> [Task to complete]: Would you give again, exactly, the lines running from the line with "## Актуальные изменения проекта в ветке" to the end of the data below, both included?

Items from a dataset:
>>>>

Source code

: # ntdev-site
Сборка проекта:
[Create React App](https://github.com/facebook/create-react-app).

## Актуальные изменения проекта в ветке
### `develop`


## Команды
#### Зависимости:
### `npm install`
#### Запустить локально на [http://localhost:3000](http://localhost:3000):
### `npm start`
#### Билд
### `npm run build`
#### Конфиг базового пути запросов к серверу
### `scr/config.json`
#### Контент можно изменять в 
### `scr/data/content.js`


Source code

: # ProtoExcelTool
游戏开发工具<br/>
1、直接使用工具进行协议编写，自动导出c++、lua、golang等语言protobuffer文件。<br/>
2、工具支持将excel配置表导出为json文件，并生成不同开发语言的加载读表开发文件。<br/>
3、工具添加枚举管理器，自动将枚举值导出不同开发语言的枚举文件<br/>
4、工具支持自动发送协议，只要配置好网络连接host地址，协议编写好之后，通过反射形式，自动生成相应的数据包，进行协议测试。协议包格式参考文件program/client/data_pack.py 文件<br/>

<<<<

> [Result for this task]:
## Актуальные изменения проекта в ветке
### `develop`


## Команды
#### Зависимости:
### `npm install`
#### Запустить локально на [http://localhost:3000](http://localhost:3000):
### `npm start`
#### Билд
### `npm run build`
#### Конфиг базового пути запросов к серверу
### `scr/config.json`
#### Контент можно изменять в 
### `scr/data/content.js`


Source code

: # ProtoExcelTool
游戏开发工具<br/>
1、直接使用工具进行协议编写，自动导出c++、lua、golang等语言protobuffer文件。<br/>
2、工具支持将excel配置表导出为json文件，并生成不同开发语言的加载读表开发文件。<br/>
3、工具添加枚举管理器，自动将枚举值导出不同开发语言的枚举文件<br/>
4、工具支持自动发送协议，只要配置好网络连接host地址，协议编写好之后，通过反射形式，自动生成相应的数据包，进行协议测试。协议包格式参考文件program/client/data_pack.py 文件<br/>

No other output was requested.